4 December 2014

Enjoy success, celebrate progress as the year draws to a close

It is that time of the year again, and I am inevitably reflecting on how everything went, looking back on my original plans, recalling the milestones of my very own 2014 and devising ways to hopefully build on it from January.

The first thing I thought about was that, as a freelance translator, I have met and even exceeded the income goal I had set myself for the year. It was an ambitious goal, and it looked almost impossible as recently as July, so it is a major achievement.

However, the more I think about it, the more I become convinced that the real story of a fantastic year for me is not success, but progress: the best thing about 2014 is not that I attained my income goal, but rather that I am a lot closer to my long-term objectives as a freelance translator.

Meeting an income target is great for at least three reasons: the achievement itself feels very nice, it means I have an extra cash injection rather than have to worry about making ends meet, and it will allow for investment that is perhaps a bit more ambitious and even expensive in the year to come.

However, what I will be taking away from 2014 is certainly not an income figure. As I came to realise that, I tried to come up with a list of the things that will hopefully stay with me from 1 January.

One would like to think that effort, skills and perseverance always pay off, but, at 38, I am old enough to know that is not always the case. Still, it is no reason not to go for precisely that mix: it may not be infallible, but it remains the safest bet.

This year, I have worked hard, got my DipTrans, took several MOOCs to improve my knowledge of my areas of specialisation, tried to be helpful and pleasant to deal with, and delivered the best translations I could muster. When I got stuck, I looked harder for possible solutions and I tried to listen to anyone with a different approach. When I was doing well, I tried to build on my achievements.

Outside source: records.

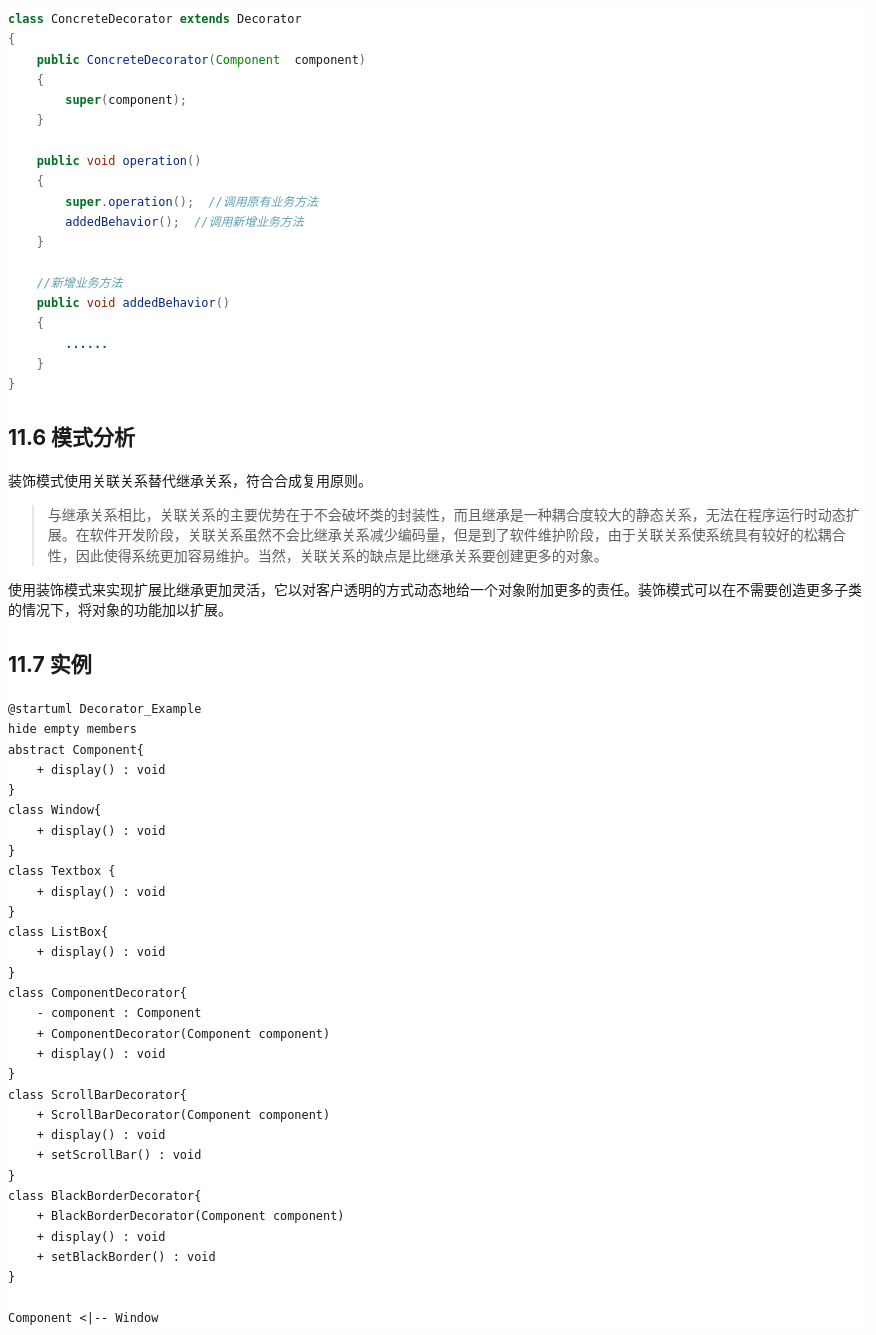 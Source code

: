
 ```Java
class ConcreteDecorator extends Decorator
{
    public ConcreteDecorator(Component  component)
    {
        super(component);
    }

    public void operation()
    {
        super.operation();  //调用原有业务方法
        addedBehavior();  //调用新增业务方法
    }

    //新增业务方法
    public void addedBehavior()
    {
        ......
    }
}
```

## 11.6 模式分析

装饰模式使用关联关系替代继承关系，符合合成复用原则。

> 与继承关系相比，关联关系的主要优势在于不会破坏类的封装性，而且继承是一种耦合度较大的静态关系，无法在程序运行时动态扩展。在软件开发阶段，关联关系虽然不会比继承关系减少编码量，但是到了软件维护阶段，由于关联关系使系统具有较好的松耦合性，因此使得系统更加容易维护。当然，关联关系的缺点是比继承关系要创建更多的对象。

使用装饰模式来实现扩展比继承更加灵活，它以对客户透明的方式动态地给一个对象附加更多的责任。装饰模式可以在不需要创造更多子类的情况下，将对象的功能加以扩展。

## 11.7 实例

```PlantUML
@startuml Decorator_Example
hide empty members
abstract Component{
    + display() : void
}
class Window{
    + display() : void
}
class Textbox {
    + display() : void
}
class ListBox{
    + display() : void
}
class ComponentDecorator{
    - component : Component
    + ComponentDecorator(Component component)
    + display() : void
}
class ScrollBarDecorator{
    + ScrollBarDecorator(Component component)
    + display() : void
    + setScrollBar() : void
}
class BlackBorderDecorator{
    + BlackBorderDecorator(Component component)
    + display() : void
    + setBlackBorder() : void
}

Component <|-- Window
``` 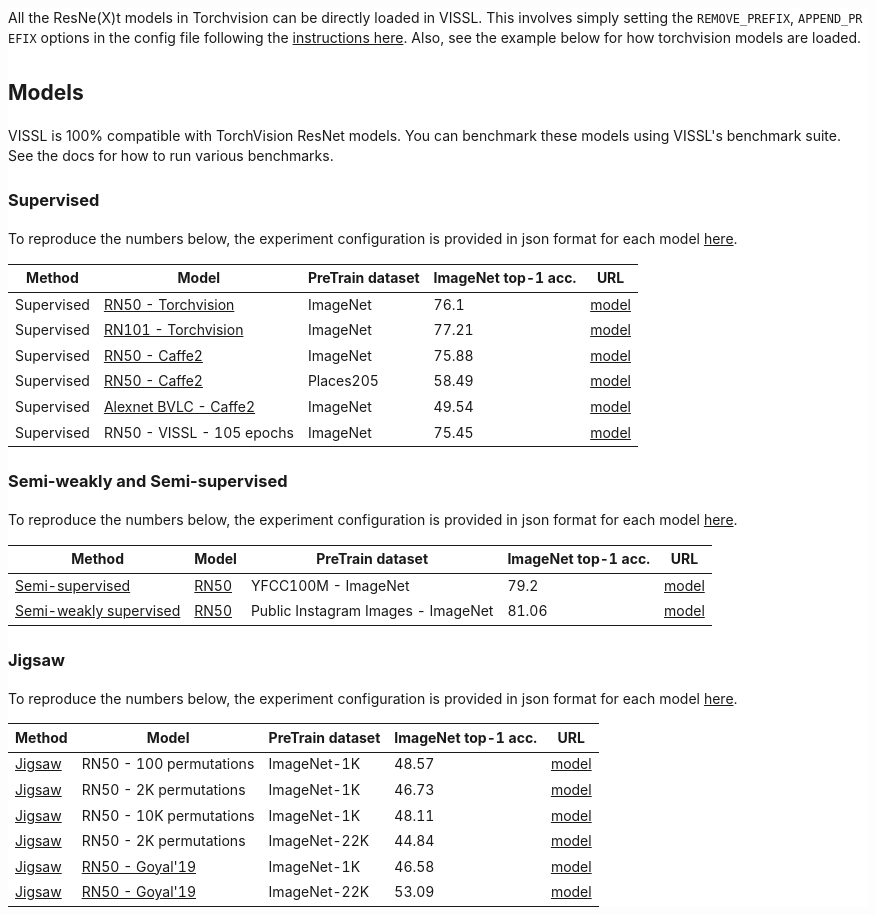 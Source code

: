 All the ResNe(X)t models in Torchvision can be directly loaded in VISSL. This involves simply setting the `REMOVE_PREFIX`, `APPEND_PREFIX` options in the config file following the [instructions here](https://github.com/facebookresearch/vissl/blob/main/vissl/config/defaults.yaml#L418-L435). Also, see the example below for how torchvision models are loaded.


## Models

VISSL is 100% compatible with TorchVision ResNet models. You can benchmark these models using VISSL's benchmark suite. See the docs for how to run various benchmarks.

### Supervised

To reproduce the numbers below, the experiment configuration is provided in json format for each model [here](https://github.com/facebookresearch/vissl/tree/main/configs/config/model_zoo/benchmark_in1k_linear_supervised.json).

| Method | Model | PreTrain dataset | ImageNet top-1 acc. | URL |
| ------ | ----- | ---------------- | ------------------- | --- |
| Supervised      |    [RN50 - Torchvision](https://github.com/pytorch/vision/blob/main/torchvision/models/resnet.py)                             |     ImageNet      | 76.1 | [model](https://download.pytorch.org/models/resnet50-19c8e357.pth)
| Supervised      |    [RN101 - Torchvision](https://github.com/pytorch/vision/blob/main/torchvision/models/resnet.py)                            |     ImageNet      | 77.21 | [model](https://download.pytorch.org/models/resnet101-5d3b4d8f.pth)
| Supervised      |    [RN50 - Caffe2](https://github.com/facebookresearch/fair_self_supervision_benchmark/blob/master/MODEL_ZOO.md#models)         |     ImageNet      | 75.88 | [model](https://dl.fbaipublicfiles.com/vissl/model_zoo/converted_vissl_rn50_supervised_in1k_caffe2.torch)
| Supervised      |    [RN50 - Caffe2](https://github.com/facebookresearch/fair_self_supervision_benchmark/blob/master/MODEL_ZOO.md#models)         |     Places205     | 58.49 | [model](https://dl.fbaipublicfiles.com/vissl/model_zoo/converted_vissl_rn50_supervised_places205_caffe2.torch)
| Supervised      |    [Alexnet BVLC - Caffe2](https://github.com/facebookresearch/fair_self_supervision_benchmark/blob/master/MODEL_ZOO.md#models) |     ImageNet      | 49.54 | [model](https://dl.fbaipublicfiles.com/vissl/model_zoo/converted_caffenet_bvlc_in1k_supervised.torch)
| Supervised      |    RN50 - VISSL - 105 epochs                                                                                                    |     ImageNet      | 75.45 | [model](https://dl.fbaipublicfiles.com/vissl/model_zoo/sup_rn50_in1k_ep105_supervised_8gpu_resnet_17_07_20.733dbdee/model_final_checkpoint_phase208.torch)

### Semi-weakly and Semi-supervised

To reproduce the numbers below, the experiment configuration is provided in json format for each model [here](https://github.com/facebookresearch/vissl/tree/main/configs/config/model_zoo/benchmark_in1k_linear_supervised.json).

| Method | Model | PreTrain dataset | ImageNet top-1 acc. | URL |
| ------ | ----- | ---------------- | ------------------- | --- |
| [Semi-supervised](https://arxiv.org/abs/1905.00546) | [RN50](https://github.com/facebookresearch/semi-supervised-ImageNet1K-models/blob/master/hubconf.py)        | YFCC100M - ImageNet        | 79.2 | [model](https://dl.fbaipublicfiles.com/vissl/model_zoo/converted_vissl_rn50_semi_sup_08389792.torch)
| [Semi-weakly supervised](https://arxiv.org/abs/1905.00546) | [RN50](https://github.com/facebookresearch/semi-supervised-ImageNet1K-models/blob/master/hubconf.py) | Public Instagram Images - ImageNet | 81.06 | [model](https://dl.fbaipublicfiles.com/vissl/model_zoo/converted_vissl_rn50_semi_weakly_sup_16a12f1b.torch)

### Jigsaw

To reproduce the numbers below, the experiment configuration is provided in json format for each model [here](https://github.com/facebookresearch/vissl/tree/main/configs/config/model_zoo/benchmark_in1k_linear_jigsaw.json).

| Method | Model | PreTrain dataset | ImageNet top-1 acc. | URL |
| ------ | ----- | ---------------- | ------------------- | --- |
| [Jigsaw](https://arxiv.org/abs/1603.09246)      |    RN50 - 100 permutations                                                                                                | ImageNet-1K  | 48.57 | [model](https://dl.fbaipublicfiles.com/vissl/model_zoo/jigsaw_rn50_in1k_ep105_perm2k_jigsaw_8gpu_resnet_17_07_20.db174a43/model_final_checkpoint_phase104.torch)
| [Jigsaw](https://arxiv.org/abs/1603.09246)      |    RN50 - 2K permutations                                                                                                 | ImageNet-1K  | 46.73 | [model](https://dl.fbaipublicfiles.com/vissl/model_zoo/jigsaw_rn50_in1k_ep105_perm2k_jigsaw_8gpu_resnet_17_07_20.cccee144/model_final_checkpoint_phase104.torch)
| [Jigsaw](https://arxiv.org/abs/1603.09246)      |    RN50 - 10K permutations                                                                                                | ImageNet-1K  | 48.11 | [model](https://dl.fbaipublicfiles.com/vissl/model_zoo/jigsaw_rn50_in1k_ep105_perm2k_jigsaw_8gpu_resnet_20_07_20.3d706467/model_final_checkpoint_phase104.torch)
| [Jigsaw](https://arxiv.org/abs/1603.09246)      |    RN50 - 2K permutations                                                                                                       | ImageNet-22K | 44.84 | [model](https://dl.fbaipublicfiles.com/vissl/model_zoo/converted_vissl_jigsaw_rn50_perm2k_in22k_8gpu_ep105.torch)
| [Jigsaw](https://arxiv.org/abs/1603.09246)      |    [RN50 - Goyal'19](https://github.com/facebookresearch/fair_self_supervision_benchmark/blob/master/MODEL_ZOO.md#models)       | ImageNet-1K  | 46.58 | [model](https://dl.fbaipublicfiles.com/vissl/model_zoo/converted_vissl_rn50_jigsaw_in1k_goyal19.torch)
| [Jigsaw](https://arxiv.org/abs/1603.09246)      |    [RN50 - Goyal'19](https://github.com/facebookresearch/fair_self_supervision_benchmark/blob/master/MODEL_ZOO.md#models)       | ImageNet-22K | 53.09 | [model](https://dl.fbaipublicfiles.com/vissl/model_zoo/converted_vissl_rn50_jigsaw_in22k_goyal19.torch) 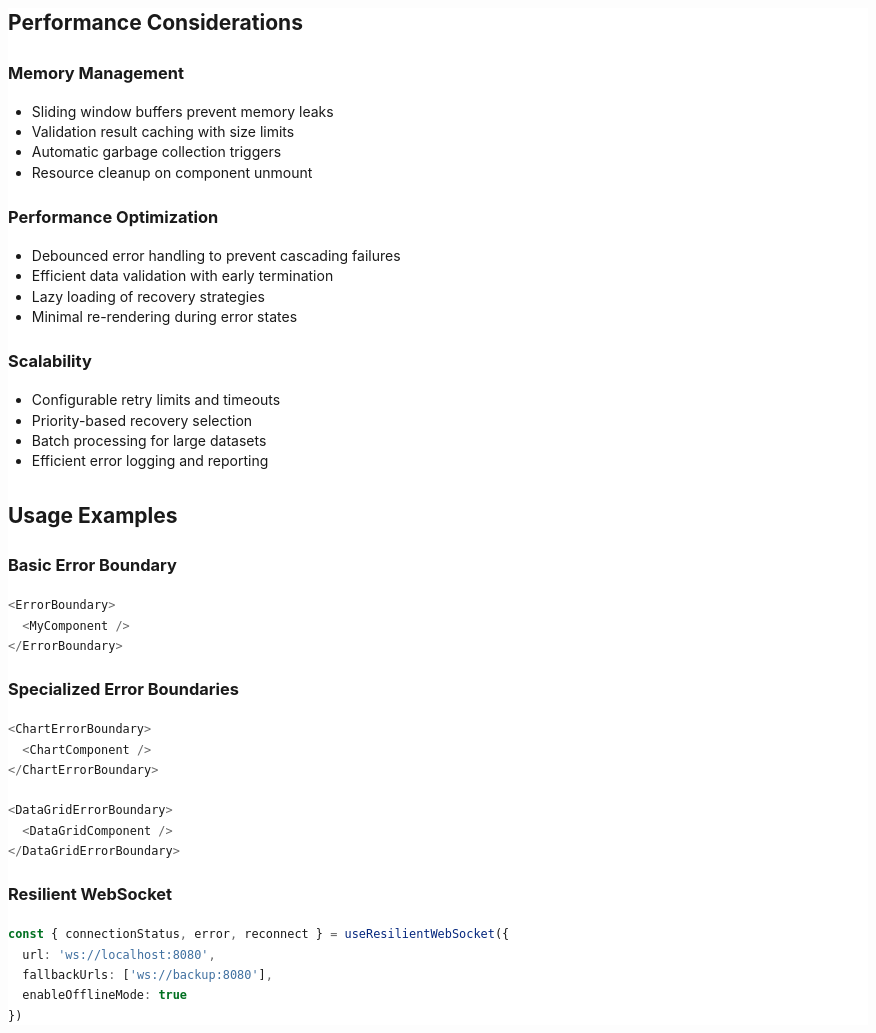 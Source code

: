 ## Performance Considerations

### Memory Management
- Sliding window buffers prevent memory leaks
- Validation result caching with size limits
- Automatic garbage collection triggers
- Resource cleanup on component unmount

### Performance Optimization
- Debounced error handling to prevent cascading failures
- Efficient data validation with early termination
- Lazy loading of recovery strategies
- Minimal re-rendering during error states

### Scalability
- Configurable retry limits and timeouts
- Priority-based recovery selection
- Batch processing for large datasets
- Efficient error logging and reporting

## Usage Examples

### Basic Error Boundary
```typescript
<ErrorBoundary>
  <MyComponent />
</ErrorBoundary>
```

### Specialized Error Boundaries
```typescript
<ChartErrorBoundary>
  <ChartComponent />
</ChartErrorBoundary>

<DataGridErrorBoundary>
  <DataGridComponent />
</DataGridErrorBoundary>
```

### Resilient WebSocket
```typescript
const { connectionStatus, error, reconnect } = useResilientWebSocket({
  url: 'ws://localhost:8080',
  fallbackUrls: ['ws://backup:8080'],
  enableOfflineMode: true
})
```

I started the year with resounding failures, and the effort I made to get over those probably set me up for the successes that were to follow. I looked into the ATA Mentoring Programme, and a suggestion from my mentor took me to the ATA conference in Chicago.

I got several new clients, and they are generally a lot better than the clients I had last year. I even had a few lucky, almost unexpected breakthroughs with very good direct clients, but luck was hardly part of the equation as I tried to gain their trust and, hopefully, repeat business.

A couple of direct-client projects where I felt overstretched became my first project management efforts, as I found translators and proofreaders, negotiated other people's rates rather than my own, and tried to build relationships with fellow freelancers for the future. I found project management hard, stressful, and definitely out of my comfort zone. However, those projects were instances of major personal growth and learning as well as huge business development.

I refloated my blog, which had fallen through the cracks when things were not going so well, for lack of anything positive to say. I also made the leap into Twitter, which I had consciously avoided (as too time-sapping) until them. Surprisingly enough, not only did I find that I enjoy Twitter and can keep it in check, at least for now, but also got a nice translation job from a colleague out of it!

The ATA conference was a major expense. Imagine a trip from Buenos Aires to Chicago! I hesitated a lot, but it was honestly worth every penny. I got a great confidence boost, inspiring exchanges with colleagues and sessions and a bunch of business cards that may or may not deliver actual work. There again, however, I did my homework: I travelled to the conference, tried to enjoy my time there, and did the follow-up. I will be back next year, and it was important for me to make sure that my second experience is different, because it builds on earlier discoveries and earlier efforts.

I can also count some achievements at a more personal level. Spending over a month in Brazil, to cover the World Cup as a reporter, brought home the fact that, inside, I am now a translator rather than a journalist. A dream reporting job was suddenly not quite as perfect as it could have been, just because the heart was not completely in it.

Anyone who has read my blog from the start will know of my conflicted relationship with French. I love it, but I eventually dropped it from my translation CV altogether because it did not seem to convince clients and was effectively just noise in my profile. This year, I received one French-English 8,000-word project and could not believe my luck. I took it on, and got the following reply from the project manager: "I want to congratulate you, because it is really a pleasure to read your translation."

In this post, I want to highlight my own realisation that this year's achievements relative to my income goals are tiny compared to those that will lead to more and better work in the years to come: more and better clients, closer relationships with colleagues, a greater understanding of the profession, in terms of both depth and scope, and above all a clearer idea of my own potential role within it.

On 1 January, both my income target and my professional development goals will be different. However, they will incorporate everything I have learned this year, and they will be all the more solid for it.